For most humans, speech flows naturally. A child's first words are celebrated, but once we are lingual, we just open our mouths and speak. But how did we come to have smooth, spoken language?

Scientists have turned to our relatives, non-human primates, for answers. In the hunt for what makes us unique, researchers have some ideas. One distinction they have long highlighted is the position of humans' voice box. Humans have a low larynx, while other primates have a high larynx. And scientists have thought that a low larynx is required to produce a variety of distinct vowel sounds, thought to be necessary for spoken language.

But now scientists are shifting their thinking. Vowel sounds might not be such a unique characteristic of human vocalizations, as a new study of baboons finds that they, too, produce five vowel sounds in their calls.

Not only could this upend researchers' ideas of what makes human vocalization unique, it could also suggest the roots of human speech lie much further back in the primate family tree.

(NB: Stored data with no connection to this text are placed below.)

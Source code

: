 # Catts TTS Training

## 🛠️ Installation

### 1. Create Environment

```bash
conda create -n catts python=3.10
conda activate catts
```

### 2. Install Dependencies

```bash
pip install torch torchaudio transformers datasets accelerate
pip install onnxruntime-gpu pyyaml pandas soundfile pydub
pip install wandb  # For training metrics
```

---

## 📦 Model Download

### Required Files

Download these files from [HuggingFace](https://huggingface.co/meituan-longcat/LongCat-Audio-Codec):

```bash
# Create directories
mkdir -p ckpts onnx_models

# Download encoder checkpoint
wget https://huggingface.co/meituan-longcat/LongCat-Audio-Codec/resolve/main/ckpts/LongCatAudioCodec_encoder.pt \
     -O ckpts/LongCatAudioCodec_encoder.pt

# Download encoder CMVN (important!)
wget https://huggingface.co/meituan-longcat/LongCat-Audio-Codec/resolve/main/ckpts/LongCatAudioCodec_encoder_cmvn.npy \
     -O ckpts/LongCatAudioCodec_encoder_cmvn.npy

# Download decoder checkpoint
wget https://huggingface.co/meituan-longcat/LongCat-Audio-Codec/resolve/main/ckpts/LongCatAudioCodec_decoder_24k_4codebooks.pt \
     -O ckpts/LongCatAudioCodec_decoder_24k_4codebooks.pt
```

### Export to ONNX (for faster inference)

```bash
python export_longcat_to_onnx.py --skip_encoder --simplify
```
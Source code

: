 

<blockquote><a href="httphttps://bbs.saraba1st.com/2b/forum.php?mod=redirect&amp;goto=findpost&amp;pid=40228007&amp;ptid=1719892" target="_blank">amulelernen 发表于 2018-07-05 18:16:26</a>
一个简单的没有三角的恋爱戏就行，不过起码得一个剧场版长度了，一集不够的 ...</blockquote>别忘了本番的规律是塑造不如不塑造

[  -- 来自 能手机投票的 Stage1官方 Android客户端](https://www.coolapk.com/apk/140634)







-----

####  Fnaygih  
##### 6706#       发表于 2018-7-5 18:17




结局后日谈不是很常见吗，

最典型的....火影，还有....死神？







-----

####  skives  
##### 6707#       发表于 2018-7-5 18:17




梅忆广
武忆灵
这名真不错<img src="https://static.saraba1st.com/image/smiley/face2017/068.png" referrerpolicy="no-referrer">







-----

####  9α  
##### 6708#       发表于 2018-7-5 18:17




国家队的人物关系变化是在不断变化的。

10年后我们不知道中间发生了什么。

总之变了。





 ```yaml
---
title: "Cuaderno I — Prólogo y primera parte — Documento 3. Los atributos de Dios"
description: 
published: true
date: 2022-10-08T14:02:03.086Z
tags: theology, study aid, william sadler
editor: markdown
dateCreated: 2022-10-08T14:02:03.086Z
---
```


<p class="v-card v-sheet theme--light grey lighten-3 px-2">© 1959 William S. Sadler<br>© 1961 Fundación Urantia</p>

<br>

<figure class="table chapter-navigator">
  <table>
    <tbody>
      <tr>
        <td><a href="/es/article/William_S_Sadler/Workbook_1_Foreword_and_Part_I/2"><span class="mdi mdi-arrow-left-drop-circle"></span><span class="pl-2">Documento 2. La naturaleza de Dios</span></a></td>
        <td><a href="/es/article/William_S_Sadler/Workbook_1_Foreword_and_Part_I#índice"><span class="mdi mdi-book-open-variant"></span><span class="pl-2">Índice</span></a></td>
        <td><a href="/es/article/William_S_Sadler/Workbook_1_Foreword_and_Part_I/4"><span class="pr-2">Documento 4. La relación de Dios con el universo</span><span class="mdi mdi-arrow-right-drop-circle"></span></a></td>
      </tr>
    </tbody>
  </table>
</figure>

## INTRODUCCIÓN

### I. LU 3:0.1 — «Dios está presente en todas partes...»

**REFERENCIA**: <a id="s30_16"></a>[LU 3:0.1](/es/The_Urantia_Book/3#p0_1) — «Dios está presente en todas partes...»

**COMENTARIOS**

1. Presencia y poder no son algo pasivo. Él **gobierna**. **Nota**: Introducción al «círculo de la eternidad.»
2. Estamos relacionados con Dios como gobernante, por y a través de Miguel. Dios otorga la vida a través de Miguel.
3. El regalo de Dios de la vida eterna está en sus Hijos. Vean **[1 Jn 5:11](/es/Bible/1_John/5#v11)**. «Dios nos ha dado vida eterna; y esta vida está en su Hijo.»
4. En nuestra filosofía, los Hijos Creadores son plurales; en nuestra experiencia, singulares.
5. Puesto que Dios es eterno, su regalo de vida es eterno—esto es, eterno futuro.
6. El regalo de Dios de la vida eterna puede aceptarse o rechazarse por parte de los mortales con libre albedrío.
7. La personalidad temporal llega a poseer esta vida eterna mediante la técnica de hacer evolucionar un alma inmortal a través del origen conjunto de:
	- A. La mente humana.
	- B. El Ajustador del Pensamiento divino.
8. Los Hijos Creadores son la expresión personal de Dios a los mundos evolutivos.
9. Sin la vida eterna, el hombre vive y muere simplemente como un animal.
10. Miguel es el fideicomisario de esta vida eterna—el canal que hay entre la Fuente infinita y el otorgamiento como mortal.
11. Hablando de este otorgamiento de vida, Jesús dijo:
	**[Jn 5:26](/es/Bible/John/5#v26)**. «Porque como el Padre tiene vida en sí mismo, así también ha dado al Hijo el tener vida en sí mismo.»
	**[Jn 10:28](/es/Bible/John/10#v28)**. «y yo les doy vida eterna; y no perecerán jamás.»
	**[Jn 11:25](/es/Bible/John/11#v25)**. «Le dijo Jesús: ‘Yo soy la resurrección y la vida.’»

Vowels are produced by manipulating the vocal tract and are thought to be particularly difficult to produce for animals with vocal tracts distinct from ours, explains Thore Jon Bergman, an evolutionary biopsychologist at the University of Michigan who was not part of the baboon study. "The idea was that, based on their anatomy, primates just didn't have the ability to produce a wide range of formant positions, which are needed to make the vowel sounds – which is clearly not true."

That's not to say that a baboon can actually speak smoothly like a human and has just been holding out on us. This paper is probably suggesting that "if you somehow were able to wire a human brain up to a baboon vocal tract, you would be able to probably make yourself understood," Dr. Bergman tells the Monitor in a phone interview, though the sounds could be slurred and mushy.